**Stored data:**
- Opening Delimiter -
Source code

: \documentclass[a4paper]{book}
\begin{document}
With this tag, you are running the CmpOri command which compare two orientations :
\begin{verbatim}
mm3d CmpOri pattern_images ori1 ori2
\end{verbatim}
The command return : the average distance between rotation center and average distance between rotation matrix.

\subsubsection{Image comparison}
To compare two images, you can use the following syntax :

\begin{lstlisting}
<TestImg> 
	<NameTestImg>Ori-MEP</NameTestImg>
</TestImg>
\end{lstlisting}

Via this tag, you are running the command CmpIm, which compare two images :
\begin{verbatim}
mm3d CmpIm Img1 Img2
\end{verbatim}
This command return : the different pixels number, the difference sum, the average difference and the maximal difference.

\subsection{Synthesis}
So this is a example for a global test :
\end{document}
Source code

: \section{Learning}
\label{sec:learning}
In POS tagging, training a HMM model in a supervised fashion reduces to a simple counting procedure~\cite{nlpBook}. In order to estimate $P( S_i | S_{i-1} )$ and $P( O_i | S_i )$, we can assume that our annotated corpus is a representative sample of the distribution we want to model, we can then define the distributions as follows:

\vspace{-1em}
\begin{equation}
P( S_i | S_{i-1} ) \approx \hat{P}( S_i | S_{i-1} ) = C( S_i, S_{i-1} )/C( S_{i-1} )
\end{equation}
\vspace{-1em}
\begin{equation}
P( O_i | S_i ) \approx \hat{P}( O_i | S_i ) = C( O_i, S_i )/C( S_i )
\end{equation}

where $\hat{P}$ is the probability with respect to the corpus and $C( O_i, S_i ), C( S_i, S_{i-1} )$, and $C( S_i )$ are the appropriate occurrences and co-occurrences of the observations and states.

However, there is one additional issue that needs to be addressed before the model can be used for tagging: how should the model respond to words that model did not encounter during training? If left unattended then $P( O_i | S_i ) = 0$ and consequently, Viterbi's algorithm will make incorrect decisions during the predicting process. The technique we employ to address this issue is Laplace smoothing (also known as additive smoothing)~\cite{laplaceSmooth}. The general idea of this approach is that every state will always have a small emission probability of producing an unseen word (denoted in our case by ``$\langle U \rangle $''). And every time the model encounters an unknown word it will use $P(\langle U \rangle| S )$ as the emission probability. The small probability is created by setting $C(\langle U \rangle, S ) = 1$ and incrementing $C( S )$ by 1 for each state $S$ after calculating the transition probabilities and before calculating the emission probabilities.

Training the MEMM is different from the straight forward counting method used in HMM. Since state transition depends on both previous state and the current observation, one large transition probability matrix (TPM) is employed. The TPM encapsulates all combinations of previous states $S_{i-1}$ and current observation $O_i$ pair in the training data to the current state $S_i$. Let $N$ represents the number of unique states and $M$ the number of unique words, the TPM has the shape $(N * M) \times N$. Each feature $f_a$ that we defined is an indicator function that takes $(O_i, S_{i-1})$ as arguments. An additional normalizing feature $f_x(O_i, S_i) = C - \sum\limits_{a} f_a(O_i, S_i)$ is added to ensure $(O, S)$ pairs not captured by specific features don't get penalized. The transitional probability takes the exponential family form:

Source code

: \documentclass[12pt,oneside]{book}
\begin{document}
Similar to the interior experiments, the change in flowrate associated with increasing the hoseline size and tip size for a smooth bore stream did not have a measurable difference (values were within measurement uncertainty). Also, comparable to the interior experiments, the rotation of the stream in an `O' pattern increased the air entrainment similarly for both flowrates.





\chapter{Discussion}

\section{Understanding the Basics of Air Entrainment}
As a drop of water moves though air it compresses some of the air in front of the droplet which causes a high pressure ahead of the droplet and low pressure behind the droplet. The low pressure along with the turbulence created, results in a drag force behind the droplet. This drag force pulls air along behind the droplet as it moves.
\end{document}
- Closing Delimiter -
**How to complete this task:** Give the number of lines above that contain the word "CmpIm", with no other text.

**Answer for this exercise:** 2